Often at the start both items are just on the same box. This works up until you have a large web presence and suddenly can’t throw enough hardware at the problem to make it go away (for those that want the more technical term this is called “vertical scaling”).

So cool you want to take this app and make it regional now. There’s a lot of gotchas that come around from this that can bite you if you weren’t already accounting for this. I’ll list a few but there are numerous ones:

If you have your server write to a temp file and then read it in something else (like a worker) this won’t work when they’re not on the same box anymore. You need to put this in something like S3 or some intermediary that both have access to.
You have to be careful with how you partition requests to specific regions and make sure there isn’t anything local that’s gonna break if a user decides to access your app in one region, then takes a vacation into another.
The big thing: If you’re used to having 1 centralized database there are bad assumptions you can make that are hard to break out in code. A big one is this example:

POST /comment # writing a new comment
GET /story # loads all comments

If you work in a single db setting that GET will always get you the new comment a user made, but when you start doing some of the techniques to horizontally scale (read replicas, move to dynamodb, etc), THAT’S NO LONGER A GUARANTEE. You may be reading from a completely separate box that hasn’t gotten your change yet. There are guards + patterns for handling this but it’s not cheap to switch to these for old parts of the code base.

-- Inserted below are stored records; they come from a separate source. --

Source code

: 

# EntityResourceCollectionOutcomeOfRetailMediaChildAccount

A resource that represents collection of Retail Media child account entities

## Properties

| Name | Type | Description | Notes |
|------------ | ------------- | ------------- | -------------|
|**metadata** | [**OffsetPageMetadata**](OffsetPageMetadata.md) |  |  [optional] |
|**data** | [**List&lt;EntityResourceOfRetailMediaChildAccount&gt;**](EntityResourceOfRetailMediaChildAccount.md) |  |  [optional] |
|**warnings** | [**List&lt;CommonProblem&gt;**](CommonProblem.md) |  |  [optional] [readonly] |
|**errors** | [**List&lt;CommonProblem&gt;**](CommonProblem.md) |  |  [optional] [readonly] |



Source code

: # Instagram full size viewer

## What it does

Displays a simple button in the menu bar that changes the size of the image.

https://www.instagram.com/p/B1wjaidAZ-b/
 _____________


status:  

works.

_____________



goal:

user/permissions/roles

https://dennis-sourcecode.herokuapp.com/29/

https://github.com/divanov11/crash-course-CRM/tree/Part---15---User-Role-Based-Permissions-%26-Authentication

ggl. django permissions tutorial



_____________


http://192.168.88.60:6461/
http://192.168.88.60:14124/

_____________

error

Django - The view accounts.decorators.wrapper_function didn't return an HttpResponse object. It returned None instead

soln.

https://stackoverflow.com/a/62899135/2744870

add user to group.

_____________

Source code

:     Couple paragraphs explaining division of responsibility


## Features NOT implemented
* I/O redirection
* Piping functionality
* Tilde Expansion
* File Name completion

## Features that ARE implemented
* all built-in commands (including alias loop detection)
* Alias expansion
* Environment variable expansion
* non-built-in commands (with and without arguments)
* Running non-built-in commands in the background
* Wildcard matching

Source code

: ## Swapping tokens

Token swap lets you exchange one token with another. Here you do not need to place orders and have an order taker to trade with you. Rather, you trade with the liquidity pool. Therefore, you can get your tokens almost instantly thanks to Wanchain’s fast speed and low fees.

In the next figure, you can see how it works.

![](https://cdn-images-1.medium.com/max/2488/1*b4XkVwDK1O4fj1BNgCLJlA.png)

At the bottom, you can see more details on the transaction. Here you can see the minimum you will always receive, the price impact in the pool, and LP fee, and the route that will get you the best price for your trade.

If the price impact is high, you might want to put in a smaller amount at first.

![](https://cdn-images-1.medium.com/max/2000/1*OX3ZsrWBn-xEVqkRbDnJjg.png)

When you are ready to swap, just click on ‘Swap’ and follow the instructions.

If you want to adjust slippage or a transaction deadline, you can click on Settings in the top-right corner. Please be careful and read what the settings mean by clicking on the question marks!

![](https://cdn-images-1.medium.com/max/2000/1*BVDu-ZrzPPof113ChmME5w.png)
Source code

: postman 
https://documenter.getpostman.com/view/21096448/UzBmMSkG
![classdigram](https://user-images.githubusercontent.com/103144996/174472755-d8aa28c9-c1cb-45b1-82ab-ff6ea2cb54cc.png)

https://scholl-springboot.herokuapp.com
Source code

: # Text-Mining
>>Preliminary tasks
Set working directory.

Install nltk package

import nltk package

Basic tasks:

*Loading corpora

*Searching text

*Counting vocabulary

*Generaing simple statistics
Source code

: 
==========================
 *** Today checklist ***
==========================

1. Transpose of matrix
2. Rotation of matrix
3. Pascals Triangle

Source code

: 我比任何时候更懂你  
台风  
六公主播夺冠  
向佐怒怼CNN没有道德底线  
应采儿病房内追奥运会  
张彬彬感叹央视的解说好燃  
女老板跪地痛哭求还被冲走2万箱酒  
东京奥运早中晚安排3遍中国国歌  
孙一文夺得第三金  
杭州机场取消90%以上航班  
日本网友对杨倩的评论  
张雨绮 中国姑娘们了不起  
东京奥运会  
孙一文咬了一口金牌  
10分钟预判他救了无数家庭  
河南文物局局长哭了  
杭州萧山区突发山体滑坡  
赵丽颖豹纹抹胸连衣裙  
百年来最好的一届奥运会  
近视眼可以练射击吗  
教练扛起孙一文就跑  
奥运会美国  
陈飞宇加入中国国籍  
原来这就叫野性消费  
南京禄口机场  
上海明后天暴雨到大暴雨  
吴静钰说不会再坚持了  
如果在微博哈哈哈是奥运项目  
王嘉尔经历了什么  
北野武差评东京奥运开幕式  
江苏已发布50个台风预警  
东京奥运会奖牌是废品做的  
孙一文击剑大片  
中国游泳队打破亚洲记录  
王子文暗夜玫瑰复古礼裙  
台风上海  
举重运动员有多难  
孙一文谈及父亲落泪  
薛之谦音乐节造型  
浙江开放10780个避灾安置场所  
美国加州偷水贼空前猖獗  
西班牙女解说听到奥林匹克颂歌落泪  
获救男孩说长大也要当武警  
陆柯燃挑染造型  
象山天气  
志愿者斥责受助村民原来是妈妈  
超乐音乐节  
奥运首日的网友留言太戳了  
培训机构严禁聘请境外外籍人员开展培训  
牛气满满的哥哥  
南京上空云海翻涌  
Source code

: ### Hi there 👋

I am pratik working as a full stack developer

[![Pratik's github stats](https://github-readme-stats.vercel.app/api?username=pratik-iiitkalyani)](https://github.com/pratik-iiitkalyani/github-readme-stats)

If your a start up that’s taking the plunge this is a large cost between re-architecting and code changes. It’s one you should absolutely incur. But it’s not cheap.

If your a massive company that’s not doing this then you’re playing with fire and deserve the pain you’ve wrought. Though I’d say most of the time large companies are doing this there’s just one small service that’s globally hosted that no one thought was important that actually was a critical part of the tool chain.

So let’s say your company has taken that cost and has done everything by the book. You can still get boned even when you don’t think you are.

At AWS there are a handful of “core” services. These services are the critical building blocks of everything at AWS. Think like EC2, Lambda, S3, and DynamoDB. A lot of internal and external training works towards having SDEs build almost everything with these key components (at least in some parts of AWS, there are others that use different tool chains. It’s a massive company I can’t pigeonhole everyone here). If you read a lot of their marketing slop you can see they encourage customers to use these as well.

Even if you don’t use any of the above, there’s a good chance that a service depends on one of the above anyway. I’ll give an example everyone can check. Let’s say you are starting out and building a brand new service. You wanna keep it simple and just make an EC2 box to keep your dependencies small. You make some code in CDK (amazon’s newer IaC tool) to make this box and go to make your first deploy. One of the first steps in this process is taking your artifacts and writing it to an S3 bucket in your region. If you wanna make deploys you now have an S3 dependency.

So if one of these massively goes down in a region it’ll most likely take other things with it.

Now let’s say you’re one of the companies that are doing all the right things and have a perfect region failover plan. Well you can still get hosed as there are certain services (like IAM and I think Route 53?) that are still globally hosted in us-east-1. Now if us-east-1 goes down your IAM goes down. And now you have issues even when you did everything by the book. I think they are trying to get rid of that issue but I have no idea (and I wouldn’t say even if I did lol). Even if it’s not us-east-1 I can guarantee there’s probably some other small things in other hosted regions that would have catastrophic effects like this.

TL;DR - shit’s hard. You can do everything right and still get fucked by this.